Lorsque je lui ai annoncé que je souhaitais qu’on se sépare, nous avions succombé aux plaisirs charnels une dernière fois, en souvenirs du bon temps que nous avions passés ensemble. Cette nuit restera à présent marquée dans ma vie. C’est celle où nous avons conçu cet enfant que je porte depuis maintenant neuf mois dans mon ventre. Au moment où j’ai découvert ma grossesse, je ne pensais vraiment pas le garder. Je ne pouvais pas faire ça à Oliver et en même temps, je ressentais ce besoin d’être mère au plus profond de mes organes. J’ai donc fait le choix le plus égoïste de ma vie à mes yeux, j’ai gardé cet enfant tout en le cachant à Oliver. Je ne voulais pas le mettre sur le fait accompli, lui imposé un choix qu’il ne souhaitait pas. Il avait toujours été clair sur cela. J’ai donc mené cette grossesse à son terme seule, accompagnée à distance par mes parents qui ont eu eux aussi du mal à comprendre et accepter mon choix. Par moment, je me demande si j’ai pris la bonne décision évidemment. Est-ce que je saurais éduquer cet enfant seule ? Est-ce que ça ne saura pas trop dur ? Seul l’avenir me le dira bien sûr mais une chose était claire : je ferais tout pour cet enfant.

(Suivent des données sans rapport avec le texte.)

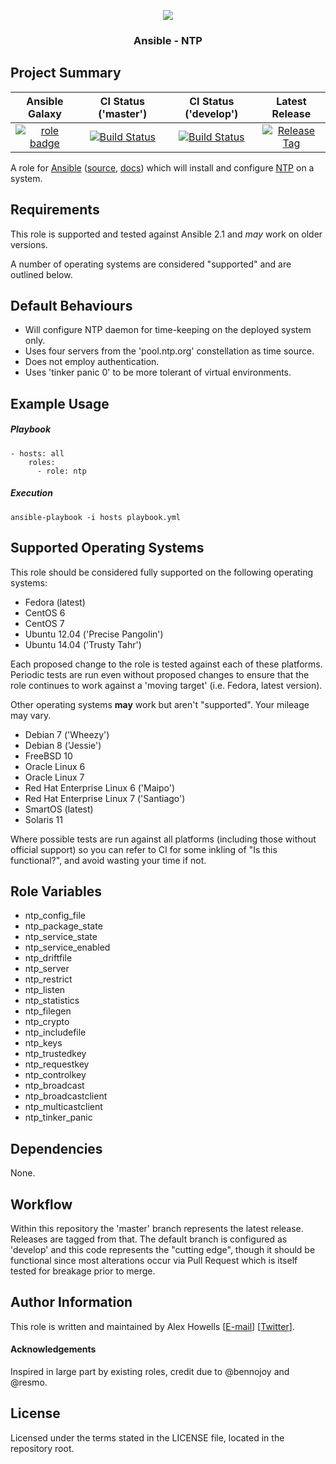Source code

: <p align="center"><img src="https://avatars0.githubusercontent.com/u/890930?v=3&s=150"/></p>
<h3 align="center">Ansible - NTP</h3>

## Project Summary

| Ansible Galaxy | CI Status ('master') | CI Status ('develop') | Latest Release |
|:--------------:|:--------------------:|:---------------------:|:--------------:|
| [![role badge](https://img.shields.io/ansible/role/6749.svg)](https://galaxy.ansible.com/detail#/role/6749) | [![Build Status](https://travis-ci.org/agh/ansible-role-ntp.svg?branch=master)](https://travis-ci.org/agh/ansible-role-ntp) | [![Build Status](https://travis-ci.org/agh/ansible-role-ntp.svg?branch=develop)](https://travis-ci.org/agh/ansible-role-ntp) | [![Release Tag](https://img.shields.io/github/tag/agh/ansible-role-ntp.svg)](https://github.com/agh/ansible-role-ntp/releases) |

A role for [Ansible](http://www.ansible.com/) ([source](https://github.com/ansible/ansible), [docs](https://docs.ansible.com)) which will install and configure [NTP](https://en.wikipedia.org/wiki/Network_Time_Protocol) on a system.

## Requirements

This role is supported and tested against Ansible 2.1 and *may* work on older versions.

A number of operating systems are considered "supported" and are outlined below.

## Default Behaviours

 * Will configure NTP daemon for time-keeping on the deployed system only.
 * Uses four servers from the 'pool.ntp.org' constellation as time source.
 * Does not employ authentication.
 * Uses 'tinker panic 0' to be more tolerant of virtual environments.

## Example Usage

##### Playbook

```
- hosts: all
    roles:
      - role: ntp
```

##### Execution

```
ansible-playbook -i hosts playbook.yml
```

## Supported Operating Systems

This role should be considered fully supported on the following operating systems:

  * Fedora (latest)
  * CentOS 6
  * CentOS 7
  * Ubuntu 12.04 ('Precise Pangolin')
  * Ubuntu 14.04 ('Trusty Tahr')

Each proposed change to the role is tested against each of these platforms. Periodic tests are run even without proposed changes to ensure that the role      continues to work against a 'moving target' (i.e. Fedora, latest version).

Other operating systems **may** work but aren't "supported". Your mileage may vary.

  * Debian 7 ('Wheezy')
  * Debian 8 ('Jessie')
  * FreeBSD 10
  * Oracle Linux 6
  * Oracle Linux 7
  * Red Hat Enterprise Linux 6 ('Maipo')
  * Red Hat Enterprise Linux 7 ('Santiago')
  * SmartOS (latest)
  * Solaris 11

Where possible tests are run against all platforms (including those without official support) so you can refer to CI for some inkling of "Is this functional?", and avoid wasting your time if not.

## Role Variables

 * ntp_config_file
 * ntp_package_state
 * ntp_service_state
 * ntp_service_enabled
 * ntp_driftfile
 * ntp_server
 * ntp_restrict
 * ntp_listen
 * ntp_statistics
 * ntp_filegen
 * ntp_crypto
 * ntp_includefile
 * ntp_keys
 * ntp_trustedkey
 * ntp_requestkey
 * ntp_controlkey
 * ntp_broadcast
 * ntp_broadcastclient
 * ntp_multicastclient
 * ntp_tinker_panic

## Dependencies

None.

## Workflow

Within this repository the 'master' branch represents the latest release. Releases are tagged from that. The default branch is configured as 'develop' and this code represents the "cutting edge", though it should be functional since most alterations occur via Pull Request which is itself tested for breakage prior to merge.

## Author Information

This role is written and maintained by Alex Howells [[E-mail](mailto:alex@howells.me)] [[Twitter](https://twitter.com/nixgeek)].

#### Acknowledgements

Inspired in large part by existing roles, credit due to @bennojoy and @resmo.

## License

Licensed under the terms stated in the LICENSE file, located in the repository root.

Le constat de ma vie n’était pas fameux mais je n’avais plus le choix aujourd’hui. J’allais accoucher d’ici quelques heures et je devrais l’assumer. Voilà une heure que je pleurais à présent et je sentais que je n’avais plus de larmes à laisser couleur. Je devais me ressaisir et je décidais de me lever et faire quelques pas. Il semblerait que cela soit bénéfique lors du travail. Je me saisis donc de mon pied à perfusion et fit quelques pas dans ma chambre. Je devais m’arrêter lors des contractions mais j’arrivais encore à avancer malgré la lourdeur de ce ventre. Après quelques tours dans la chambre tel un poisson dans son bocal, je décidai de sortir dans le couloir pour allonger ma marche. Je fis quelques pas et sourit à l’infirmière qui était dans le couloir. Elle me rendit ce sourire ce qui me mit un peu de baume au cœur. J’avançai et je croisais cette fois-ci une autre femme dans le même état. Contrairement à moi, elle était accompagnée d’un homme que je pensais être le père. Les larmes me montèrent immédiatement aux yeux et je décidais de retrouver ma chambre. L’infirmière que je venais de croiser eut un petit sourire désolée cette fois-ci, elle avait compris ma situation évidemment. Elle proposa de me tenir un peu compagnie et j’acceptais avec plaisir. Elle papota avec moi durant quelques minutes qui me changèrent les idées et cela fut bienvenue.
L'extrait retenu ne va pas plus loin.